Make sure your table includes sufficient information to guide the
interpretation and comprehension of your analysis.
Make sure to keep in mind the design principles that we discussed on
Monday regarding spacing, use of rules, row-vs-column orientation,
alignment, etc. In addition to the table itself, provide a short
description of your design and its motivation.
Things to
consider
- For your analytical questions of choice, what measure of central
tendency is appropriate? Does mean or median make more sense? What
should you look at to try and answer that question?
- Pay attention to formatting in your tables- numbers should have
commas in appropriate places, column headers should be human-readable,
as opposed to just whatever the dataframe column was named (“Total
on-time flights” as opposed to “total_on_time_flights”), etc.
- The flight delays dataset has month as a numerical variable; does
this make sense for display in your table?
- The
pnwflights14
dataset has several ancillary
dataframes besides flights
that might be useful for
polishing your table.
- For example, the
airports
dataframe includes both the
FAA airport code (“PDX”) as well as the actual display name of each
airport.
- There are several others to explore…
Fonts
- Orient yourself to the built-in font library in RStudio.cloud. Using
the
fonttable()
function (along with dplyr
or
your data-wrangling method of choice), answer the following:
- How many distinct font families (not fonts!) are
installed?
- What proportion of the installed font families include
bold and italic faces?
- Some font families include many fonts, others include only one.
- Generate a plot of your choice illustrating this distribution.
- Compute a table with descriptive statistics about the built-in font
library (e.g. mean/median number of fonts per family, etc.)

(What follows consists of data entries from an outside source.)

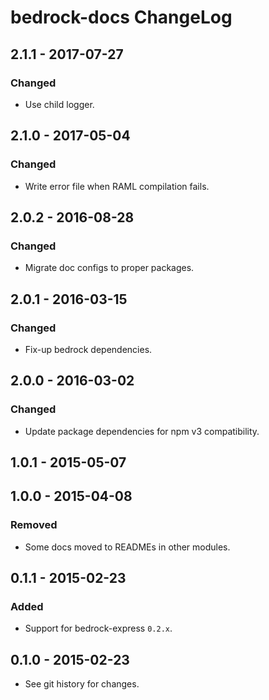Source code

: # bedrock-docs ChangeLog

## 2.1.1 - 2017-07-27

### Changed
- Use child logger.

## 2.1.0 - 2017-05-04

### Changed
- Write error file when RAML compilation fails.

## 2.0.2 - 2016-08-28

### Changed
- Migrate doc configs to proper packages.

## 2.0.1 - 2016-03-15

### Changed
- Fix-up bedrock dependencies.

## 2.0.0 - 2016-03-02

### Changed
- Update package dependencies for npm v3 compatibility.

## 1.0.1 - 2015-05-07

## 1.0.0 - 2015-04-08

### Removed
- Some docs moved to READMEs in other modules.

## 0.1.1 - 2015-02-23

### Added
- Support for bedrock-express `0.2.x`.

## 0.1.0 - 2015-02-23

- See git history for changes.
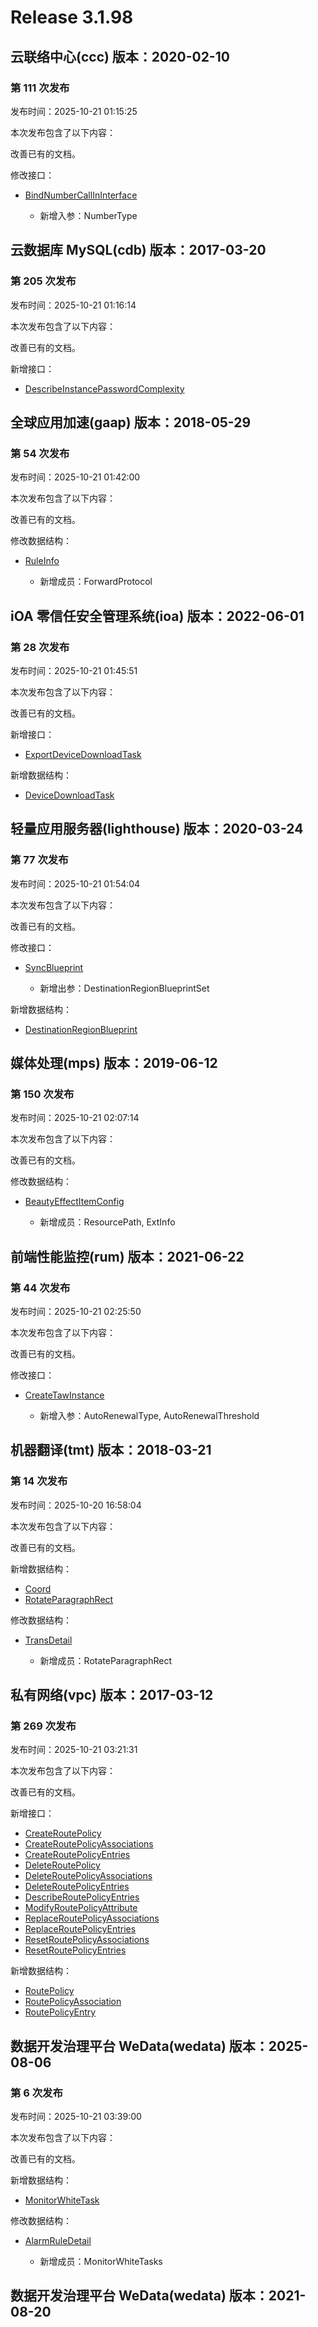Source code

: # Release 3.1.98

## 云联络中心(ccc) 版本：2020-02-10

### 第 111 次发布

发布时间：2025-10-21 01:15:25

本次发布包含了以下内容：

改善已有的文档。

修改接口：

* [BindNumberCallInInterface](https://cloud.tencent.com/document/api/679/119412)

	* 新增入参：NumberType




## 云数据库 MySQL(cdb) 版本：2017-03-20

### 第 205 次发布

发布时间：2025-10-21 01:16:14

本次发布包含了以下内容：

改善已有的文档。

新增接口：

* [DescribeInstancePasswordComplexity](https://cloud.tencent.com/document/api/236/124417)



## 全球应用加速(gaap) 版本：2018-05-29

### 第 54 次发布

发布时间：2025-10-21 01:42:00

本次发布包含了以下内容：

改善已有的文档。

修改数据结构：

* [RuleInfo](https://cloud.tencent.com/document/api/608/37023#RuleInfo)

	* 新增成员：ForwardProtocol




## iOA 零信任安全管理系统(ioa) 版本：2022-06-01

### 第 28 次发布

发布时间：2025-10-21 01:45:51

本次发布包含了以下内容：

改善已有的文档。

新增接口：

* [ExportDeviceDownloadTask](https://cloud.tencent.com/document/api/1092/124418)

新增数据结构：

* [DeviceDownloadTask](https://cloud.tencent.com/document/api/1092/102488#DeviceDownloadTask)



## 轻量应用服务器(lighthouse) 版本：2020-03-24

### 第 77 次发布

发布时间：2025-10-21 01:54:04

本次发布包含了以下内容：

改善已有的文档。

修改接口：

* [SyncBlueprint](https://cloud.tencent.com/document/api/1207/119880)

	* 新增出参：DestinationRegionBlueprintSet


新增数据结构：

* [DestinationRegionBlueprint](https://cloud.tencent.com/document/api/1207/47576#DestinationRegionBlueprint)



## 媒体处理(mps) 版本：2019-06-12

### 第 150 次发布

发布时间：2025-10-21 02:07:14

本次发布包含了以下内容：

改善已有的文档。

修改数据结构：

* [BeautyEffectItemConfig](https://cloud.tencent.com/document/api/862/37615#BeautyEffectItemConfig)

	* 新增成员：ResourcePath, ExtInfo




## 前端性能监控(rum) 版本：2021-06-22

### 第 44 次发布

发布时间：2025-10-21 02:25:50

本次发布包含了以下内容：

改善已有的文档。

修改接口：

* [CreateTawInstance](https://cloud.tencent.com/document/api/1464/69244)

	* 新增入参：AutoRenewalType, AutoRenewalThreshold




## 机器翻译(tmt) 版本：2018-03-21

### 第 14 次发布

发布时间：2025-10-20 16:58:04

本次发布包含了以下内容：

改善已有的文档。

新增数据结构：

* [Coord](https://cloud.tencent.com/document/api/551/17233#Coord)
* [RotateParagraphRect](https://cloud.tencent.com/document/api/551/17233#RotateParagraphRect)

修改数据结构：

* [TransDetail](https://cloud.tencent.com/document/api/551/17233#TransDetail)

	* 新增成员：RotateParagraphRect




## 私有网络(vpc) 版本：2017-03-12

### 第 269 次发布

发布时间：2025-10-21 03:21:31

本次发布包含了以下内容：

改善已有的文档。

新增接口：

* [CreateRoutePolicy](https://cloud.tencent.com/document/api/215/124430)
* [CreateRoutePolicyAssociations](https://cloud.tencent.com/document/api/215/124429)
* [CreateRoutePolicyEntries](https://cloud.tencent.com/document/api/215/124428)
* [DeleteRoutePolicy](https://cloud.tencent.com/document/api/215/124427)
* [DeleteRoutePolicyAssociations](https://cloud.tencent.com/document/api/215/124426)
* [DeleteRoutePolicyEntries](https://cloud.tencent.com/document/api/215/124425)
* [DescribeRoutePolicyEntries](https://cloud.tencent.com/document/api/215/124424)
* [ModifyRoutePolicyAttribute](https://cloud.tencent.com/document/api/215/124423)
* [ReplaceRoutePolicyAssociations](https://cloud.tencent.com/document/api/215/124422)
* [ReplaceRoutePolicyEntries](https://cloud.tencent.com/document/api/215/124421)
* [ResetRoutePolicyAssociations](https://cloud.tencent.com/document/api/215/124420)
* [ResetRoutePolicyEntries](https://cloud.tencent.com/document/api/215/124419)

新增数据结构：

* [RoutePolicy](https://cloud.tencent.com/document/api/215/15824#RoutePolicy)
* [RoutePolicyAssociation](https://cloud.tencent.com/document/api/215/15824#RoutePolicyAssociation)
* [RoutePolicyEntry](https://cloud.tencent.com/document/api/215/15824#RoutePolicyEntry)



## 数据开发治理平台 WeData(wedata) 版本：2025-08-06

### 第 6 次发布

发布时间：2025-10-21 03:39:00

本次发布包含了以下内容：

改善已有的文档。

新增数据结构：

* [MonitorWhiteTask](https://cloud.tencent.com/document/api/1267/123643#MonitorWhiteTask)

修改数据结构：

* [AlarmRuleDetail](https://cloud.tencent.com/document/api/1267/123643#AlarmRuleDetail)

	* 新增成员：MonitorWhiteTasks




## 数据开发治理平台 WeData(wedata) 版本：2021-08-20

- Spend some time on Google
Fonts (or a different font repository) and pick out a serif,
sanserif, and display font that “speaks to you”.
- Write a sentence or two about each one, including what sort of
scenario you think it would work well for.
- Install them into your R project as shown in the reference lab, and
if appropriate use them in a figure.
Deliverable
Your knitted .Rmd file (i.e., the HTML output).